An electron is projected, with an initial speed of v= 2.18e+05 m/sec, directly towards a proton that is essentially at rest. If the electron is initially a great distance from the proton, at what distance from the proton is its speed instantaneously equal to twice its initial value? Express your answer in meters.
See my answer to a similar question below under related questions.
The initial speed is different but the same equation can be used.
Thanks
To find the distance from the proton where the speed of the electron is twice its initial value, we can use conservation of energy.
The initial kinetic energy of the electron is given by:
KE_initial = (1/2) * m * v_initial^2
Where m is the mass of the electron and v_initial is its initial speed.
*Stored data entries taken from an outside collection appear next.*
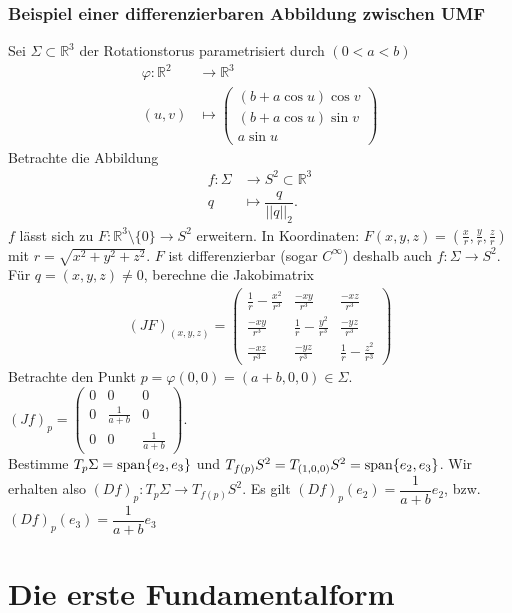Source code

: \documentclass[../main.tex]{subfiles}
\begin{document}
\subsubsection{Beispiel einer differenzierbaren Abbildung zwischen UMF}
Sei $\Sigma \subset \mathbb{R}^3$ der Rotationstorus parametrisiert durch $(0 < a < b)$
\begin{align*}
    \varphi : \mathbb{R}^2 & \to \mathbb{R}^3 \\
    (u,v) & \mapsto \begin{pmatrix}
    (b+a \cos u )\cos v \\ (b + a \cos u ) \sin v \\ a \sin u
    \end{pmatrix}
\end{align*} Betrachte die Abbildung 
\begin{align*}
    f : \Sigma & \to S^2 \subset \mathbb{R}^3\\
    q & \mapsto \dfrac{q}{||q||_2}.  
\end{align*}  $f$ lässt sich zu $F : \mathbb{R}^3 \setminus \{0\} \to S^2$
 erweitern. In Koordinaten: $F(x,y,z) = \left( \frac{x}{r}, \frac{y}{r}, \frac{z}{r} \right)$ mit $r = \sqrt{x^2+y^2+z^2}$. $F$ ist differenzierbar (sogar $C^{\infty}$) deshalb auch $f : \Sigma \to S^2$.
 Für $q=(x,y,z) \not = 0$, berechne die Jakobimatrix
 \begin{align*}
     (JF)_{(x,y,z)}=\begin{pmatrix}
     \frac{1}{r} - \frac{x^2}{r^3} & \frac{-xy}{r^3} & \frac{-xz}{r^3} \\
     \frac{-xy}{r^3} & \frac{1}{r}-\frac{y^2}{r^3} & \frac{-yz}{r^3} \\
     \frac{-xz}{r^3} & \frac{-yz}{r^3} & \frac{1}{r}-\frac{z^2}{r^3}
     \end{pmatrix}
 \end{align*}
Betrachte den Punkt $p = \varphi (0,0) = (a+b,0,0) \in \Sigma$.
$(Jf)_p=\left(\begin{smallmatrix} 0 & 0 & 0 \\ 0 & \frac{1}{a+b} & 0 \\ 0 & 0 & \frac{1}{a+b}\end{smallmatrix}\right)$. \\
Bestimme $T_p\Sigma = \operatorname{span}\{e_2,e_3\}$ und
$T_{f(p)}S^2 = T_{(1,0,0)}S^2 = \operatorname{span}\{e_2,e_3\}$. Wir erhalten also
$(Df)_p : T_p\Sigma \to T_{f(p)}S^2$.
Es gilt $(Df)_p(e_2)= \dfrac{1}{a+b}e_2$, bzw. $(Df)_p(e_3)= \dfrac{1}{a+b}e_3$ 


\section{Die erste Fundamentalform}
\end{document}
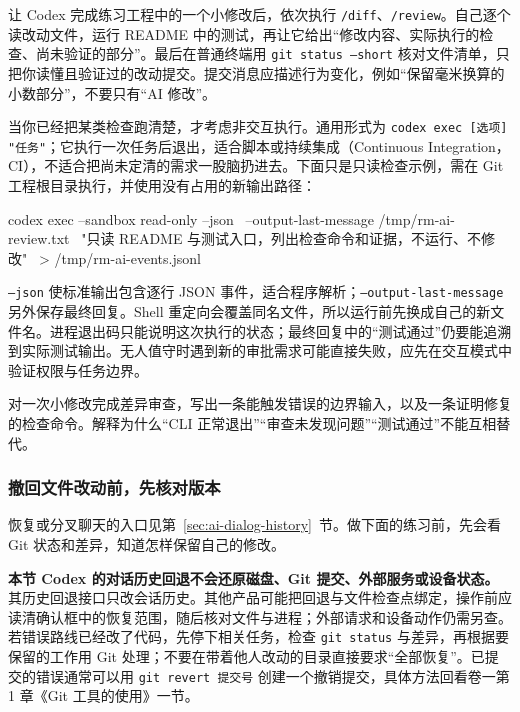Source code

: \begin{example}[把一次修复变成可核对的交付]
让 Codex 完成练习工程中的一个小修改后，依次执行 \texttt{/diff}、\texttt{/review}。自己逐个读改动文件，运行 README 中的测试，再让它给出“修改内容、实际执行的检查、尚未验证的部分”。最后在普通终端用 \texttt{git status --short} 核对文件清单，只把你读懂且验证过的改动提交。提交消息应描述行为变化，例如“保留毫米换算的小数部分”，不要只有“AI 修改”。
\end{example}

当你已经把某类检查跑清楚，才考虑非交互执行。通用形式为 \texttt{codex exec [选项] "任务"}；它执行一次任务后退出，适合脚本或持续集成（Continuous Integration，CI），不适合把尚未定清的需求一股脑扔进去。下面只是只读检查示例，需在 Git 工程根目录执行，并使用没有占用的新输出路径：
\begin{tbash}
codex exec --sandbox read-only --json \
  --output-last-message /tmp/rm-ai-review.txt \
  "只读 README 与测试入口，列出检查命令和证据，不运行、不修改" \
  > /tmp/rm-ai-events.jsonl
\end{tbash}
\texttt{--json} 使标准输出包含逐行 JSON 事件，适合程序解析；\texttt{--output-last-message} 另外保存最终回复。Shell 重定向会覆盖同名文件，所以运行前先换成自己的新文件名。进程退出码只能说明这次执行的状态；最终回复中的“测试通过”仍要能追溯到实际测试输出。无人值守时遇到新的审批需求可能直接失败，应先在交互模式中验证权限与任务边界。

\begin{exercise}\label{ex:ai-cli-review}
对一次小修改完成差异审查，写出一条能触发错误的边界输入，以及一条证明修复的检查命令。解释为什么“CLI 正常退出”“审查未发现问题”“测试通过”不能互相替代。
\end{exercise}

\subsubsection{撤回文件改动前，先核对版本}
恢复或分叉聊天的入口见第~\ref{sec:ai-dialog-history}~节。做下面的练习前，先会看 Git 状态和差异，知道怎样保留自己的修改。

\begin{note}
\textbf{本节 Codex 的对话历史回退不会还原磁盘、Git 提交、外部服务或设备状态。}其历史回退接口只改会话历史。其他产品可能把回退与文件检查点绑定，操作前应读清确认框中的恢复范围，随后核对文件与进程；外部请求和设备动作仍需另查。若错误路线已经改了代码，先停下相关任务，检查 \texttt{git status} 与差异，再根据要保留的工作用 Git 处理；不要在带着他人改动的目录直接要求“全部恢复”。已提交的错误通常可以用 \texttt{git revert 提交号} 创建一个撤销提交，具体方法回看卷一第 1 章《Git 工具的使用》一节。
\end{note}


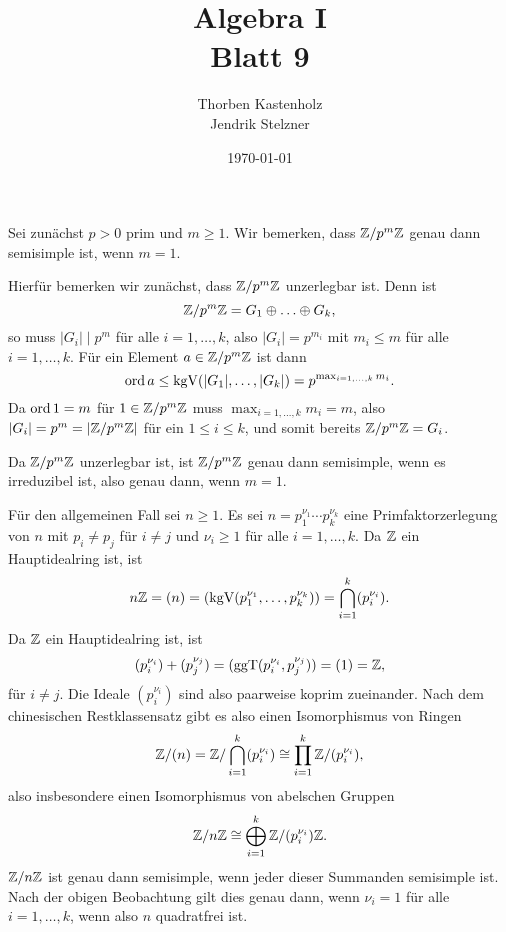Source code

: \documentclass[a4paper,10pt]{article}
\title{\sc Algebra I \\ \Large Blatt 9}
\author{Thorben Kastenholz \\ Jendrik Stelzner}
\date{\today}
\begin{document}
\maketitle



\addtocounter{section}{1}





\section{}
Sei zunächst $p > 0$ prim und $m \geq 1$. Wir bemerken, dass $\mathbb{Z}/p^m\mathbb{Z}$ genau dann semisimple ist, wenn $m = 1$.

Hierfür bemerken wir zunächst, dass $\mathbb{Z}/p^m\mathbb{Z}$ unzerlegbar ist. Denn ist
\[
 \mathbb{Z}/p^m\mathbb{Z} = G_1 \oplus \ldots \oplus G_k,
\]
so muss $|G_i| \mid p^m$ für alle $i = 1, \ldots, k$, also $|G_i| = p^{m_i}$ mit $m_i \leq m$ für alle $i = 1, \ldots, k$. Für ein Element $a \in \mathbb{Z}/p^m\mathbb{Z}$ ist dann
\[
 \operatorname{ord} a \leq \operatorname{kgV}(|G_1|, \ldots, |G_k|) = p^{\max_{i=1,\ldots,k} m_i}.
\]
Da $\operatorname{ord} 1 = m$ für $1 \in \mathbb{Z}/p^m\mathbb{Z}$ muss $\max_{i=1,\ldots,k} m_i = m$, also $|G_i| = p^m = |\mathbb{Z}/p^m\mathbb{Z}|$ für ein $1 \leq i \leq k$, und somit bereits $\mathbb{Z}/p^m\mathbb{Z} = G_i$. 

Da $\mathbb{Z}/p^m\mathbb{Z}$ unzerlegbar ist, ist $\mathbb{Z}/p^m\mathbb{Z}$ genau dann semisimple, wenn es irreduzibel ist, also genau dann, wenn $m = 1$.


Für den allgemeinen Fall sei $n \geq 1$. Es sei $n = p_1^{\nu_1} \cdots p_k^{\nu_k}$ eine Primfaktorzerlegung von $n$ mit $p_i \neq p_j$ für $i \neq j$ und $\nu_i \geq 1$ für alle $i = 1, \ldots, k$. Da $\mathbb{Z}$ ein Hauptidealring ist, ist
\[
 n\mathbb{Z} = (n) = (\operatorname{kgV}(p_1^{\nu_1}, \ldots, p_k^{\nu_k})) = \bigcap_{i=1}^k (p_i^{\nu_i}).
\]
Da $\mathbb{Z}$ ein Hauptidealring ist, ist
\[
 (p_i^{\nu_i}) + (p_j^{\nu_j}) = (\operatorname{ggT}(p_i^{\nu_i},p_j^{\nu_j})) = (1) = \mathbb{Z},
\]
für $i \neq j$. Die Ideale $(p_i^{\nu_i})$ sind also paarweise koprim zueinander. Nach dem chinesischen Restklassensatz gibt es also einen Isomorphismus von Ringen
\[
 \mathbb{Z}/(n) = \mathbb{Z}/\bigcap_{i=1}^k (p_i^{\nu_i}) \cong \prod_{i=1}^k \mathbb{Z}/(p_i^{\nu_i}),
\]
also insbesondere einen Isomorphismus von abelschen Gruppen
\[
 \mathbb{Z}/n\mathbb{Z} \cong \bigoplus_{i=1}^k \mathbb{Z}/(p_i^{\nu_i})\mathbb{Z}.
\]
$\mathbb{Z}/n\mathbb{Z}$ ist genau dann semisimple, wenn jeder dieser Summanden semisimple ist. Nach der obigen Beobachtung gilt dies genau dann, wenn $\nu_i = 1$ für alle $i = 1, \ldots, k$, wenn also $n$ quadratfrei ist.
\end{document}
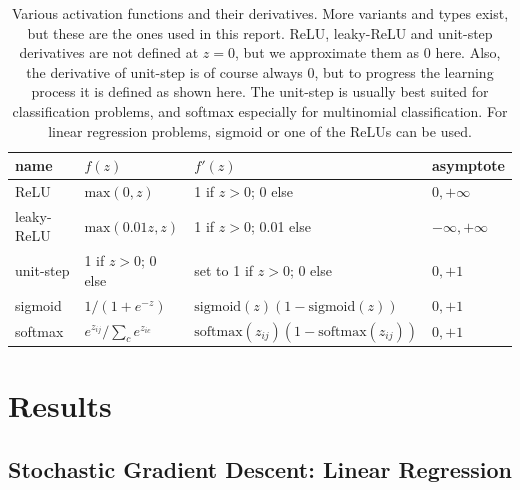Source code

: \documentclass[]{article}
\begin{document}
\begin{table}[!ht]
	\caption{Various activation functions and their derivatives. More variants and types exist, but these are the ones used in this report. ReLU, leaky-ReLU and unit-step derivatives are not defined at $z=0$, but we approximate them as 0 here. Also, the derivative of unit-step is of course always 0, but to progress the learning process it is defined as shown here. The unit-step is usually best suited for classification problems, and softmax especially for multinomial classification. For linear regression problems, sigmoid or one of the ReLUs can be used.}
	\label{tab:activation-funcs}
	\begin{center}
		\begin{tabular}{l|l|l|l}
			\toprule
			name&	$f(z)$&	$f'(z)$&	asymptote \\
			\midrule
			ReLU&	$\mathrm{max}(0,z)$&	1 if $z > 0$; 0 else&	$0,+\infty$ \\
			leaky-ReLU&	$\mathrm{max}(0.01z,z)$&	1 if $z > 0$; 0.01 else&	$-\infty,+\infty$ \\
			unit-step&	1 if $z > 0$; 0 else&	set to 1 if $z > 0$; 0 else&	$0,+1$ \\
			sigmoid&	$1/(1 + e^{-z})$&	$\mathrm{sigmoid}(z)(1 - \mathrm{sigmoid}(z))$	&	$0,+1$ \\
			softmax&	$e^{z_{ij}}/\sum_{c}e^{z_{ic}}$&	$\mathrm{softmax}(z_{ij})(1 - \mathrm{softmax}(z_{ij}))$ &	$0,+1$ \\
			\bottomrule
		\end{tabular}
	\end{center}
\end{table}


\clearpage
\section{Results} \label{results}

\subsection{Stochastic Gradient Descent: Linear Regression}
\end{document}
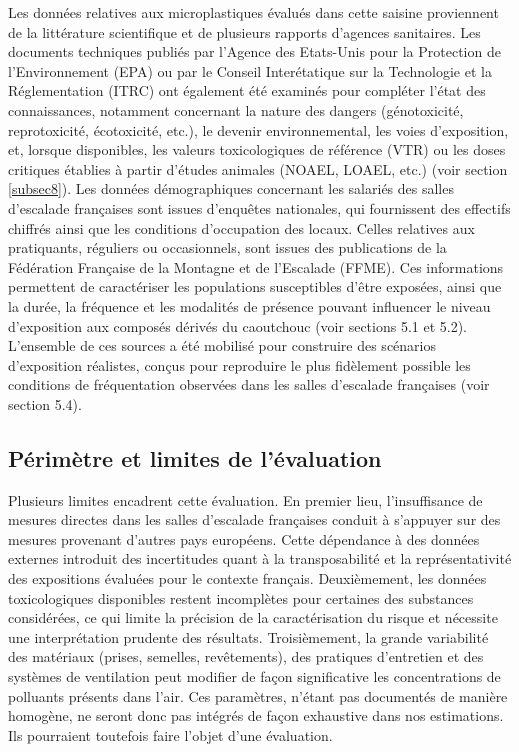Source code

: \documentclass[pdflatex,sn-basic]{sn-jnl}%
\begin{document}
Les données relatives aux microplastiques évalués dans cette saisine proviennent de la littérature scientifique et de plusieurs rapports d'agences sanitaires. Les documents techniques publiés par l'Agence des Etats-Unis pour la Protection de l'Environnement (EPA) ou par le
Conseil Interétatique sur la Technologie et la Réglementation (ITRC) ont également été examinés pour compléter l'état des connaissances, notamment concernant la nature des dangers (génotoxicité, reprotoxicité, écotoxicité, etc.), le devenir environnemental, les voies d'exposition, et, lorsque disponibles, les valeurs toxicologiques de référence (VTR) ou les doses critiques établies à partir d'études animales (NOAEL, LOAEL, etc.) (voir section \ref{subsec8}). Les données démographiques concernant les salariés des salles d'escalade françaises sont issues d'enquêtes nationales, qui fournissent des effectifs chiffrés ainsi que les conditions d'occupation des locaux. Celles relatives aux pratiquants, réguliers ou occasionnels, sont issues des publications de la Fédération Française de la Montagne et de l'Escalade (FFME). Ces informations permettent de caractériser les populations susceptibles d'être exposées, ainsi que la durée, la fréquence et les modalités de présence pouvant influencer le niveau d'exposition aux composés dérivés du caoutchouc (voir sections 5.1 et 5.2). L'ensemble de ces sources a été mobilisé pour construire des scénarios d'exposition réalistes, conçus pour reproduire le plus fidèlement possible les conditions de fréquentation observées dans les salles d'escalade françaises (voir section 5.4).

\subsection{Périmètre et limites de l'évaluation}\label{subsec4}

Plusieurs limites encadrent cette évaluation. En premier lieu, l'insuffisance de mesures directes dans les salles d'escalade françaises conduit à s'appuyer sur des mesures provenant d'autres pays européens. Cette dépendance à des données externes introduit des incertitudes quant à la transposabilité et la représentativité des expositions évaluées pour le contexte français. Deuxièmement, les données toxicologiques disponibles restent incomplètes pour certaines des substances considérées, ce qui limite la précision de la caractérisation du risque et nécessite une interprétation prudente des résultats. Troisièmement, la grande variabilité des matériaux (prises, semelles, revêtements), des pratiques d'entretien et des systèmes de ventilation peut modifier de façon significative les concentrations de polluants présents dans l'air. Ces paramètres, n'étant pas documentés de manière homogène, ne seront donc pas intégrés de façon exhaustive dans nos estimations. Ils pourraient toutefois faire l'objet d'une évaluation.
\end{document}
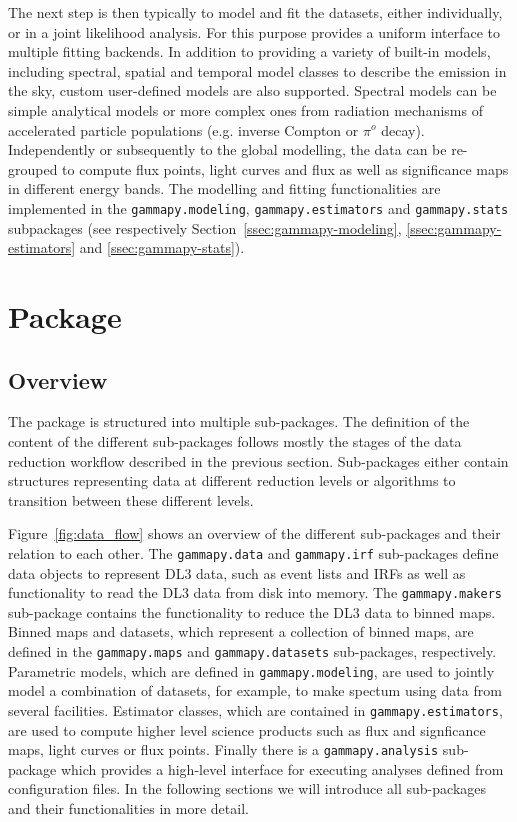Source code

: \documentclass[traditabstract, longauth]{aa}
\newcommand{\code}[1]{\texttt{#1}}
\begin{document}
The next step is then typically to model and fit the datasets, either
individually, or in a joint likelihood analysis. For this purpose \gammapy
provides a uniform interface to multiple fitting backends. In addition to
providing a variety of built-in models, including spectral,
spatial and temporal model classes to describe the \gammaray emission in the sky,
custom user-defined models are also supported.
Spectral models can be simple analytical models or more complex ones from radiation
mechanisms of accelerated particle populations (e.g. inverse Compton or $\pi^{o}$ decay).
Independently or subsequently to the global modelling, the data can be
re-grouped to compute flux points, light curves and flux as well as significance
maps in different energy bands.
The modelling and fitting functionalities are implemented in the \code{gammapy.modeling},
\code{gammapy.estimators} and \code{gammapy.stats} subpackages (see respectively
Section~\ref{ssec:gammapy-modeling}, \ref{ssec:gammapy-estimators} and \ref{ssec:gammapy-stats}).

\section{\gammapy Package}
\label{sec:gammapy-package}
\subsection{Overview}
\label{ssec:overview}
%
%
The \gammapy package is structured into multiple sub-packages. The definition
of the content of the different sub-packages follows mostly the stages of the
data reduction workflow described in the previous section. Sub-packages
either contain structures representing data at different reduction
levels or algorithms to transition between these different levels.

Figure~\ref{fig:data_flow} shows an overview of the different sub-packages and
their relation to each other. The \code{gammapy.data} and \code{gammapy.irf}
sub-packages define data objects to represent DL3 data, such as
event lists and IRFs as well as functionality
to read the DL3 data from disk into memory. The \code{gammapy.makers} sub-package
contains the functionality to reduce the DL3 data to binned maps.
Binned maps and datasets, which represent a collection of binned
maps, are defined in the \code{gammapy.maps} and \code{gammapy.datasets}
sub-packages, respectively. Parametric models, which are defined in
\code{gammapy.modeling}, are used to jointly model a combination
of datasets, for example, to make spectum using data from several facilities. Estimator classes,
which are contained in \code{gammapy.estimators}, are used to
compute higher level science products such as flux and signficance maps,
light curves or flux points. Finally there is a \code{gammapy.analysis}
sub-package which provides a high-level interface for executing analyses
defined from configuration files. In the following sections we will
introduce all sub-packages and their functionalities in more detail.
\end{document}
The final kinetic energy of the electron when its speed is twice its initial value is given by:
KE_final = (1/2) * m * (2 * v_initial)^2
We can equate these two expressions for kinetic energy to find the distance from the proton:
(1/2) * m * v_initial^2 = (1/2) * m * (2 * v_initial)^2
Canceling out the factors and simplifying:
v_initial^2 = 4 * v_initial^2
Dividing both sides by v_initial^2:
1 = 4
This equation is not possible; it implies that 1 is equal to 4, which is not true. Therefore, there is no distance from the proton where the speed of the electron is instantaneously equal to twice its initial value.